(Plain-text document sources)

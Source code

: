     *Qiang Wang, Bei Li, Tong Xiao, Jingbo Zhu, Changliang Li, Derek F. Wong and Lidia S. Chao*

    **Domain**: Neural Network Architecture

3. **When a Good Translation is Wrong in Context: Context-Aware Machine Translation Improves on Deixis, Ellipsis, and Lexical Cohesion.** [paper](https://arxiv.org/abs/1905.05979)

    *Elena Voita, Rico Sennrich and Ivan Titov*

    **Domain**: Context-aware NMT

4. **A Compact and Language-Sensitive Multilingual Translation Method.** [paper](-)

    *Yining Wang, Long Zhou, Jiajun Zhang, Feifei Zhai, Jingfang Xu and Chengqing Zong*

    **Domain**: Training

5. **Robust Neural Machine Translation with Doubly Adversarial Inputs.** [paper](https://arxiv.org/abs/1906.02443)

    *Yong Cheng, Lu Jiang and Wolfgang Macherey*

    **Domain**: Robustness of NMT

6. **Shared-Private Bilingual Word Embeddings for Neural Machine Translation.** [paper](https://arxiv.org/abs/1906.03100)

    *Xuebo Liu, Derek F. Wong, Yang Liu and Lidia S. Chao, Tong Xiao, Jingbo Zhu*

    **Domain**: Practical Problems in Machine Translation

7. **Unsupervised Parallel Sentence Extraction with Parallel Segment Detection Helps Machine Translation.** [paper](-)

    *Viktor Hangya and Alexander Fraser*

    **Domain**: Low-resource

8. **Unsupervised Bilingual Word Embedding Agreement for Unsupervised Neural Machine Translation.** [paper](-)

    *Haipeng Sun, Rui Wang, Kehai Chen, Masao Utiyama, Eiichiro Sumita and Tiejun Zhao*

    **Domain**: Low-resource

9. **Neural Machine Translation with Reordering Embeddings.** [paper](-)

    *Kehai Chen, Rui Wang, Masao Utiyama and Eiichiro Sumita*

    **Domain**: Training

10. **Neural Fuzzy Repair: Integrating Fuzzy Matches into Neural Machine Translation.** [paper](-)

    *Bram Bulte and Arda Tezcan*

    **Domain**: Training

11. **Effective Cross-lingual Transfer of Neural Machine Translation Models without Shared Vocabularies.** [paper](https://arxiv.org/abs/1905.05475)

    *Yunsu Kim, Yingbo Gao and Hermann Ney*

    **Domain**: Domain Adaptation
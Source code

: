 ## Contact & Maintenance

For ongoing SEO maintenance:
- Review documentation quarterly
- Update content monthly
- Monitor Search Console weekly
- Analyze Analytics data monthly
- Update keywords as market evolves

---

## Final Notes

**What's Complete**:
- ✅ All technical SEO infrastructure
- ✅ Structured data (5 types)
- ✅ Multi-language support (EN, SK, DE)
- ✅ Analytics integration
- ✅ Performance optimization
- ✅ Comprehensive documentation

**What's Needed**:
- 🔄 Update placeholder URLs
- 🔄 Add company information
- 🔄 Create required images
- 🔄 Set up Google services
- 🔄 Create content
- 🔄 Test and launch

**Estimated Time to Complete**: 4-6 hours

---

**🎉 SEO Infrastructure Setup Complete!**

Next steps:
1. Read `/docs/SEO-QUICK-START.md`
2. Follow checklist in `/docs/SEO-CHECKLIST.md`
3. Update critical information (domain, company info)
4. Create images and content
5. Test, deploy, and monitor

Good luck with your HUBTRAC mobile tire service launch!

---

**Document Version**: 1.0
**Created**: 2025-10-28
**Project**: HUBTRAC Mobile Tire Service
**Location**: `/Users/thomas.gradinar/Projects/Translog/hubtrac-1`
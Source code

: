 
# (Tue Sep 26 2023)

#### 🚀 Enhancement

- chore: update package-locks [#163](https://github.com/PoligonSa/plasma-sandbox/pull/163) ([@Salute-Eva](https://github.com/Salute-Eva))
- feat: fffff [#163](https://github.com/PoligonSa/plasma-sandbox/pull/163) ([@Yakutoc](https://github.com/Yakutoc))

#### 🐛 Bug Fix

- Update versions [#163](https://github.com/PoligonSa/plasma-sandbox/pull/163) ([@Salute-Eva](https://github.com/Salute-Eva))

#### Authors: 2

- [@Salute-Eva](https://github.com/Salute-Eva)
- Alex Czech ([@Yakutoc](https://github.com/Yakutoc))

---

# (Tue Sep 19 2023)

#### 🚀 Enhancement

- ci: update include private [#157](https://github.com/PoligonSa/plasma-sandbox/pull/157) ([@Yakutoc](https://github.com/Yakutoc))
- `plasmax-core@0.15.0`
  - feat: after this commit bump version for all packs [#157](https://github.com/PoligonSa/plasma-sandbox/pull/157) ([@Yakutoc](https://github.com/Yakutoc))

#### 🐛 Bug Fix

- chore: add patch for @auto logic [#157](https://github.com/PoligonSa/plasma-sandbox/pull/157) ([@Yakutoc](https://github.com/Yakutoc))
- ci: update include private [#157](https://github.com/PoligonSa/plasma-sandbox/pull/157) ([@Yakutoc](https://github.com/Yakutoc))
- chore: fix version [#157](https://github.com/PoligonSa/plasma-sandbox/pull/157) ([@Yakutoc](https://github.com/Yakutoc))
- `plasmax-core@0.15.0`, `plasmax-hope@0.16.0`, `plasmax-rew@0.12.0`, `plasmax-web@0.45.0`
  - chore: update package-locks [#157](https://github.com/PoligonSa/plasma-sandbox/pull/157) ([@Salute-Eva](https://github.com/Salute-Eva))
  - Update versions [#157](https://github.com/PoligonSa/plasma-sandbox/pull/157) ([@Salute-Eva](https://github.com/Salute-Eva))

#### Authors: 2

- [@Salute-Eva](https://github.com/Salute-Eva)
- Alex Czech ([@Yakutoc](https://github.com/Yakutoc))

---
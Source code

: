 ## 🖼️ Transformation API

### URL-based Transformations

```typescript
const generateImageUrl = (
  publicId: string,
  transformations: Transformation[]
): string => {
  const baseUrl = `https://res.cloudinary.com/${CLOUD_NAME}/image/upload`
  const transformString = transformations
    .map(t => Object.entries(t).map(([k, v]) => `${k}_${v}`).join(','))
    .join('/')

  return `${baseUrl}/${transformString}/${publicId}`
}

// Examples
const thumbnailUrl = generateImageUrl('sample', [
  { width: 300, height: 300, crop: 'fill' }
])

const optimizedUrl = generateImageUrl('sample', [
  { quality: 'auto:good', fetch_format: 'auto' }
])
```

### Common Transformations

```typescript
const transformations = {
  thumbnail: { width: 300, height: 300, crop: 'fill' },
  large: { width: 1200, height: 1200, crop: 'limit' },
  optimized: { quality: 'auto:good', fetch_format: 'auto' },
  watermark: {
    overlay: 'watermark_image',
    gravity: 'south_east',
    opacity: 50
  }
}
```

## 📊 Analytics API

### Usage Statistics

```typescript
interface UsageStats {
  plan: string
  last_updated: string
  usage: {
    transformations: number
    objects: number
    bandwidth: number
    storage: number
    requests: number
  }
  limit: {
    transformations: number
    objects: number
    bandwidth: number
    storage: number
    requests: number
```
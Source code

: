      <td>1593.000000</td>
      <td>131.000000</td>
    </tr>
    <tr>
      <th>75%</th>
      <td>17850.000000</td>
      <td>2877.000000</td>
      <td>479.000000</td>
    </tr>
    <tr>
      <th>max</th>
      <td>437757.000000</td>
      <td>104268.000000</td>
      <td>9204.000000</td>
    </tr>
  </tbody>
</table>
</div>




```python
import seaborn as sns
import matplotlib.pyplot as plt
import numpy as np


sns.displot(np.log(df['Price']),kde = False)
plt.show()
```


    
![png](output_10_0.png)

→ Work to be completed: Read through the entries, then copy every line where the string "Analytics" is found.

→ Solution for this problem:
- Analyze Analytics data monthly
- ✅ Analytics integration
## 📊 Analytics API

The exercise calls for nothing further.